Credit:  By Fred Bever | Maine Public | May 3, 2022 | www.mainepublic.org ~~

A wide coalition of New England conservation groups is calling on federal regulators for a rigorous review of the potential effects of offshore wind-farms on Gulf of Maine ecosystems and fisheries. And they want that effort made before specific wind sites are proposed – which the feds did not do when planning wind-lease areas in southern New England.

Some 18 groups from Massachusetts, New Hampshire and Maine signed on to the effort, ranging from the New England Aquarium to the Natural Resources Council of Maine, as well as national organizations like the Audubon Society.

They are calling for a “Programmatic Environmental Impact Statement” – a comprehensive up-front review of the all the Gulf’s ecosystems, before any consideration of where the best wind- lease sites might be.

“Yes, we need to act expediently, but that doesn’t mean we should act foolishly or rashly or cause harm,” says lvy Frignoca, the Casco Baykeeper, the chief advocate at the Friends of Casco Bay. She says the groups signing the letter do support the development of offshore wind to fight climate change.

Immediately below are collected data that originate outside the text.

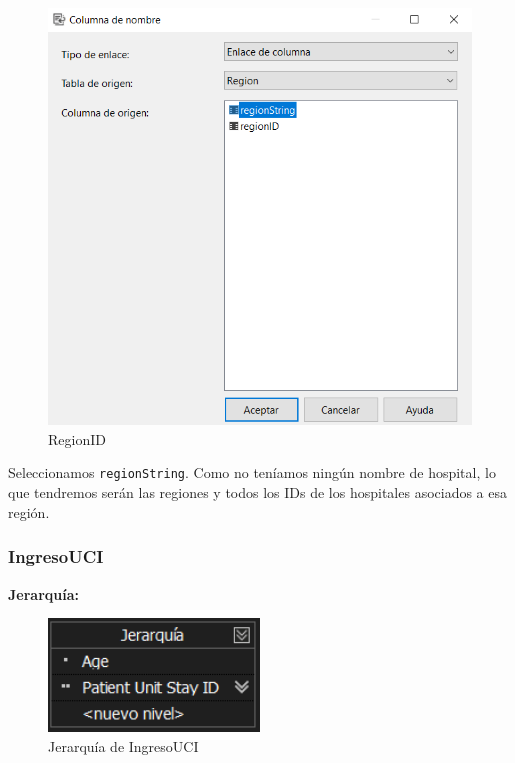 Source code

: \documentclass[12pt, a4paper, twoside]{article}
\begin{document}
\begin{figure}[H]
	\centering
	\includegraphics[width=1\textwidth]{image/RegionID}
	\caption{RegionID}
	\label{fig:16}
\end{figure}

Seleccionamos \texttt{regionString}. Como no teníamos ningún nombre de hospital, lo que tendremos serán las regiones y todos los IDs de los hospitales asociados a esa región.

\subsubsection{IngresoUCI}

\textbf{Jerarquía:}

\begin{figure}[H]
	\centering
	\includegraphics[width=0.5\textwidth]{image/JIngresoUCI}
	\caption{Jerarquía de IngresoUCI}
	\label{fig:17}
\end{figure}
\end{document}
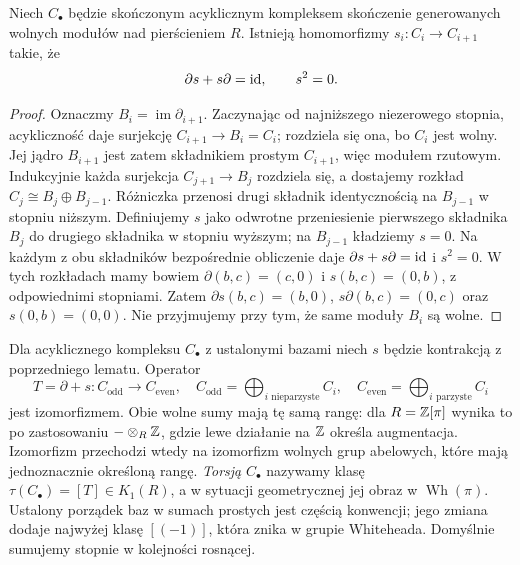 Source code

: \begin{lemat}
\label{lem:kontrakcja-20}
Niech $C_\bullet$ będzie skończonym acyklicznym
kompleksem skończenie generowanych wolnych modułów
nad pierścieniem $R$. Istnieją homomorfizmy
$s_i:C_i\to C_{i+1}$ takie, że
\[
 \partial s+s\partial=\mathrm{id},
 \qquad s^2=0.
\]
\end{lemat}
\begin{proof}
Oznaczmy $B_i=\operatorname{im}\partial_{i+1}$.
Zaczynając od najniższego niezerowego stopnia,
acykliczność daje surjekcję $C_{i+1}\to B_i=C_i$;
rozdziela się ona, bo $C_i$ jest wolny.
Jej jądro $B_{i+1}$ jest zatem składnikiem prostym
$C_{i+1}$, więc modułem rzutowym. Indukcyjnie
każda surjekcja $C_{j+1}\to B_j$ rozdziela się,
a dostajemy rozkład
$C_j\cong B_j\oplus B_{j-1}$.
Różniczka przenosi drugi składnik identycznością
na $B_{j-1}$ w stopniu niższym. Definiujemy $s$
jako odwrotne przeniesienie pierwszego składnika
$B_j$ do drugiego składnika w stopniu wyższym;
na $B_{j-1}$ kładziemy $s=0$.
Na każdym z obu składników bezpośrednie obliczenie
daje $\partial s+s\partial=\mathrm{id}$ i $s^2=0$.
W tych rozkładach mamy bowiem
$\partial(b,c)=(c,0)$ i $s(b,c)=(0,b)$, z odpowiednimi
stopniami. Zatem $\partial s(b,c)=(b,0)$,
$s\partial(b,c)=(0,c)$ oraz $s(0,b)=(0,0)$.
Nie przyjmujemy przy tym, że same moduły $B_i$ są wolne.
\end{proof}

\begin{definicja}
\label{def:torsja-kompleksu-20}
Dla acyklicznego kompleksu $C_\bullet$ z ustalonymi
bazami niech $s$ będzie kontrakcją z poprzedniego
lematu. Operator
\[
 T=\partial+s:C_{\mathrm{odd}}\longrightarrow
 C_{\mathrm{even}},\quad
 C_{\mathrm{odd}}=\bigoplus_{i\text{ nieparzyste}}C_i,
 \quad C_{\mathrm{even}}=\bigoplus_{i\text{ parzyste}}C_i
\]
jest izomorfizmem. Obie wolne sumy mają tę samą rangę:
dla $R=\mathbb{Z}[\pi]$ wynika to po zastosowaniu
$-\otimes_R\mathbb{Z}$, gdzie lewe działanie na $\mathbb{Z}$ określa augmentacja.
Izomorfizm przechodzi wtedy na izomorfizm wolnych grup abelowych,
które mają jednoznacznie określoną rangę.
\emph{Torsją} $C_\bullet$
nazywamy klasę $\tau(C_\bullet)=[T]\in K_1(R)$,
a w sytuacji geometrycznej jej obraz w
$\operatorname{Wh}(\pi)$. Ustalony porządek baz
w sumach prostych jest częścią konwencji; jego
zmiana dodaje najwyżej klasę $[(-1)]$, która znika
w grupie Whiteheada. Domyślnie sumujemy stopnie w kolejności rosnącej.
\end{definicja}

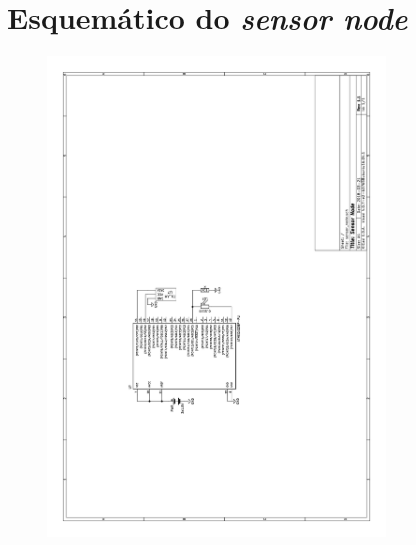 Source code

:\documentclass[oneside,openright,12pt]{ufsm_2015} %
\begin{document}
\chapter{Esquemático do \textit{sensor node}}
\label{apendice:sensor-node-sch}
        \begin{figure}[H]
        \centering
        \includegraphics[width=0.8\textwidth]{figuras/sensor_node_sc.png}
        \vspace{\baselineskip} %
\end{figure}
\end{document}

“Let’s really look at the places that should be off the table from the beginning, because they’re going to have too much impact on the environment, important nursery grounds for fisheries or places that maybe heavily fished due to climate change, and let’s try to site these with the least amount of conflict,” she says.

The federal Bureau of Ocean Energy Management is convening a Gulf of Maine wind task force in two weeks.

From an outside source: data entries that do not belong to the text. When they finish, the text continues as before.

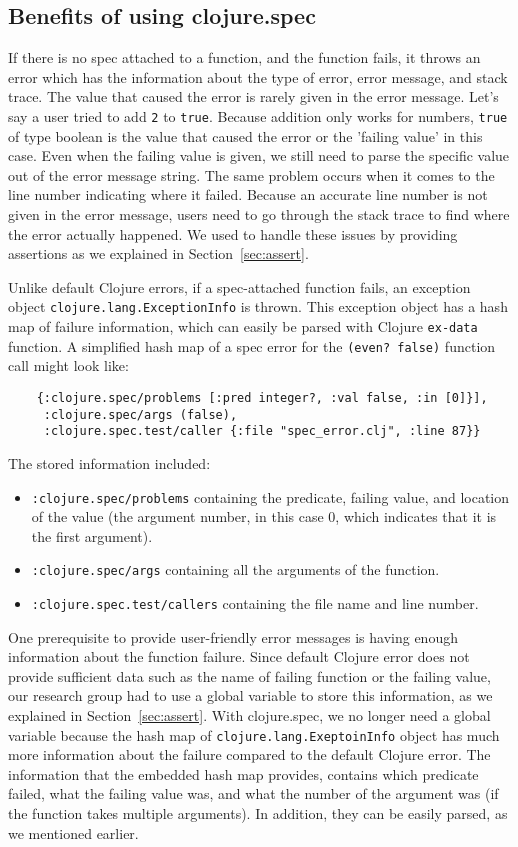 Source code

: \documentclass[12pt]{article}
\begin{document}
	\subsection{Benefits of using clojure.spec}
	If there is no spec attached to a function, and the function fails,
	it throws an error which has the information about the type of error, error message, and stack 
	trace. The value that caused the error is rarely given in the error message.
	Let's say a user tried to add {\tt 2} to {\tt true}. Because addition only works for numbers, 
	{\tt true} of type boolean is the value that caused the error or the 'failing value' in this case.
	Even when the failing value is given, we still need to parse the specific value out of 
	the error message string. The same problem occurs when it comes to the line number indicating where it failed. 
	Because an accurate line number is not given in the error message, users need to go through the stack trace to find 
	where the error actually happened. We used to handle these issues by providing assertions as we explained in Section~\ref{sec:assert}.

	Unlike default Clojure errors, if a spec-attached function fails, an exception object 
	\newline	
	{\tt clojure.lang.ExceptionInfo} is thrown. 
	This exception object has a hash map of failure information, which can easily be 
	parsed with Clojure {\tt ex-data} function. A simplified hash map of a spec error 
	for the {\tt (even? false)} function call might look like:
	\begin{verbatim}
	{:clojure.spec/problems [:pred integer?, :val false, :in [0]}], 
	 :clojure.spec/args (false), 
	 :clojure.spec.test/caller {:file "spec_error.clj", :line 87}}
	\end{verbatim}
	The stored information included:
	\begin{itemize}
	\item {\tt :clojure.spec/problems} containing the predicate, failing value, and location of the value 
	(the argument number, in this case 0, which indicates that it is the first argument).
	\item {\tt :clojure.spec/args} containing all the arguments of the function.
	\item {\tt :clojure.spec.test/callers} containing the file name and line number.
	\end{itemize}

	One prerequisite to provide user-friendly error messages is having enough information about the function failure. Since 
	default Clojure error does not provide sufficient data such as the name of failing function or the failing value, our 
	research group had to use a global variable to store this information, as we explained in Section~\ref{sec:assert}. 
	With clojure.spec, we no longer need a global variable because the hash map of {\tt clojure.lang.ExeptoinInfo} object 
	has much more information about the 
	failure compared to the default Clojure error. The information that the embedded hash map provides, contains which predicate 
	failed, what the failing value was, and what the number of the argument was (if the function takes multiple arguments). 
	In addition, they can be easily parsed, as we mentioned earlier. 
	
\end{document}
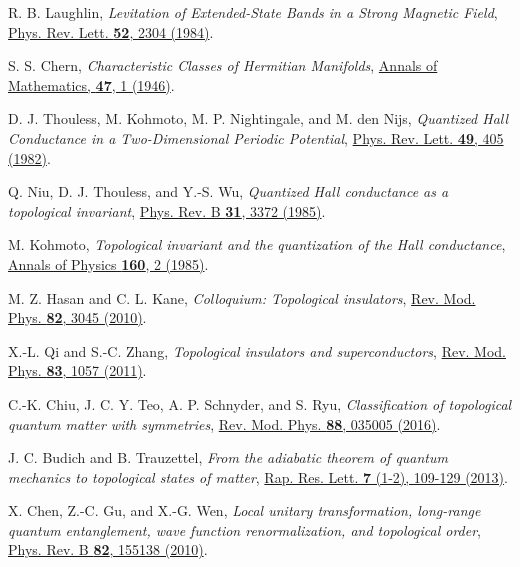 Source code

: \documentclass[aps,prb,amsmath,amssymb,twocolumn, superscriptaddress]{revtex4-2}
\begin{document}
\begin{thebibliography}{10}
R. B. Laughlin, {\em Levitation of Extended-State Bands in a Strong Magnetic Field}, \href{https://journals.aps.org/prl/abstract/10.1103/PhysRevLett.52.2304}{Phys. Rev. Lett. {\bfseries 52}, 2304 (1984)}.

S. S. Chern, {\em Characteristic Classes of Hermitian Manifolds}, 
\href{https://www.jstor.org/stable/1969037?seq=1}{Annals of Mathematics, {\bfseries 47}, 1 (1946)}.

D. J. Thouless, M. Kohmoto, M. P. Nightingale, and M. den Nijs, {\em Quantized Hall Conductance in a Two-Dimensional Periodic Potential}, 
\href{https://journals.aps.org/prl/abstract/10.1103/PhysRevLett.49.405}{Phys. Rev. Lett. {\bfseries{49}}, 405 (1982)}.

Q. Niu, D. J. Thouless, and Y.-S. Wu, {\em Quantized Hall conductance as a topological invariant}, 
\href{https://journals.aps.org/prb/abstract/10.1103/PhysRevB.31.3372}{Phys. Rev. B {\bfseries{31}}, 3372 (1985)}.

M. Kohmoto, {\em Topological invariant and the quantization of the Hall conductance}, \href{https://www.sciencedirect.com/science/article/pii/0003491685901484}{Annals of Physics {\bfseries 160}, 2 (1985)}.

M. Z. Hasan and C. L. Kane, {\em Colloquium: Topological insulators}, \href{https://journals.aps.org/rmp/abstract/10.1103/RevModPhys.82.3045}{Rev. Mod. Phys. {\bf{82}}, 3045 (2010)}.

X.-L. Qi and S.-C. Zhang, {\em Topological insulators and superconductors}, \href{https://journals.aps.org/rmp/abstract/10.1103/RevModPhys.83.1057}{Rev. Mod. Phys. {\bf{83}}, 1057 (2011)}.

C.-K. Chiu, J. C. Y. Teo, A. P. Schnyder, and S. Ryu, {\em Classification of topological quantum matter with symmetries}, \href{https://journals.aps.org/rmp/abstract/10.1103/RevModPhys.88.035005}{Rev. Mod. Phys. {\bf{88}}, 035005 (2016)}.

J. C. Budich and B. Trauzettel, {\em From the adiabatic theorem of quantum mechanics to topological states of matter}, \href{https://onlinelibrary.wiley.com/doi/10.1002/pssr.201206416}{Rap. Res. Lett. {\bf{7}} (1-2), 109-129 (2013)}.

X. Chen, Z.-C. Gu, and X.-G. Wen, {\em Local unitary transformation, long-range quantum entanglement, wave function renormalization, and topological order}, \href{https://journals.aps.org/prb/abstract/10.1103/PhysRevB.82.155138}{Phys. Rev. B {\bfseries 82}, 155138 (2010)}.


\end{thebibliography}
\end{document}
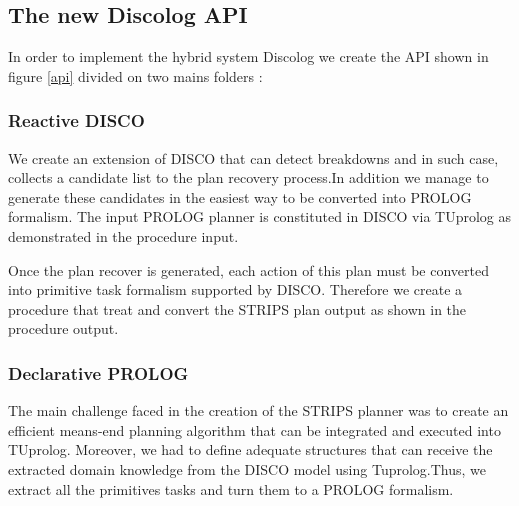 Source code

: \subsection{The new Discolog API}
In order to implement the hybrid system Discolog we create the API shown in  figure \ref*{api} divided on two mains folders :
\subsubsection{Reactive DISCO }
We create an extension of DISCO that can detect breakdowns and in such case, collects a candidate list to the plan recovery process.In addition we manage to generate these candidates in the easiest way to be converted into PROLOG formalism. The input PROLOG planner is constituted in DISCO via TUprolog as demonstrated in the procedure input.


 Once the plan recover is generated, each action of this plan must be converted into primitive task formalism supported by DISCO. Therefore we create a procedure that treat and convert the STRIPS plan output as shown in the procedure output. 


\subsubsection{ Declarative PROLOG }
The main challenge faced in the creation of the STRIPS planner was to create an efficient means-end planning algorithm that can be integrated and executed  into TUprolog. Moreover, we had to define adequate structures that can receive the extracted domain knowledge  from the DISCO model using Tuprolog.Thus, we extract all the primitives tasks and turn them to a PROLOG formalism. 
 

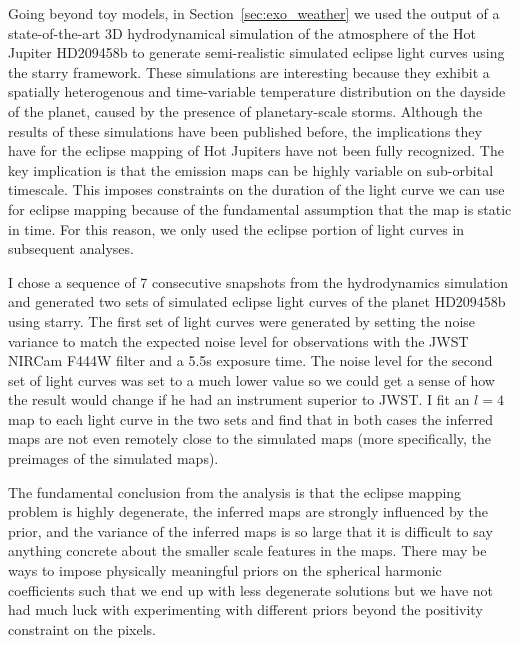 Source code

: \documentclass[12pt,dvipsnames]{report}
\newcommand{\ssf}[1]{\textsf{#1}}
\begin{document}
Going beyond toy models, in Section~\ref{sec:exo_weather} we used the output of a state-of-the-art 
3D hydrodynamical simulation of the atmosphere of the Hot Jupiter HD209458b to generate
semi-realistic simulated eclipse light curves using the \ssf{starry} framework. 
These simulations are interesting 
because they exhibit a spatially heterogenous and time-variable temperature distribution 
on the dayside of the planet, caused by the presence of planetary-scale storms. Although 
the results of these simulations have been published before, the implications they have 
for the eclipse mapping of Hot Jupiters have not been fully recognized. The key implication 
is that the emission maps can be highly variable on sub-orbital 
timescale. This imposes constraints on the duration of the light curve we can use for 
eclipse mapping because of the fundamental assumption that the map is static in time. 
For this reason, we only used the eclipse portion of light curves in subsequent analyses.

I chose a sequence of 7 consecutive snapshots from the hydrodynamics simulation and generated two sets
of simulated eclipse light curves of the planet HD209458b using \ssf{starry}. 
The first set of light curves were generated by setting the noise variance to match the expected 
noise level for observations with the JWST NIRCam F444W filter and a 5.5s exposure time.
The noise level for the second set of light curves was set to a much lower value so we could 
get a sense of how the result would change if he had an instrument superior to JWST.
I fit an $l=4$ map to each light curve in the two sets and find
that in both cases the inferred maps are not even remotely close to the simulated maps 
(more specifically, the preimages of the simulated maps). 


The fundamental conclusion from the analysis is that the eclipse mapping
problem is highly degenerate, the inferred maps are strongly influenced by the prior, and
the variance of the inferred maps is so large that it is difficult to say 
anything concrete about the smaller scale features in the maps.
There may be ways to impose physically meaningful priors on the 
spherical harmonic coefficients such that we end up with less degenerate solutions but we have not 
had much luck with experimenting with different priors beyond the positivity constraint on the 
pixels. %
\end{document}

Source:  By Fred Bever | Maine Public | May 3, 2022 | www.mainepublic.org

This article is the work of the source indicated. Any opinions expressed in it are not necessarily those of National Wind Watch.

The copyright of this article resides with the author or publisher indicated. As part of its noncommercial educational effort to present the environmental, social, scientific, and economic issues of large-scale wind power development to a global audience seeking such information, National Wind Watch endeavors to observe “fair use” as provided for in section 107 of U.S. Copyright Law and similar “fair dealing” provisions of the copyright laws of other nations. Send requests to excerpt, general inquiries, and comments via e-mail.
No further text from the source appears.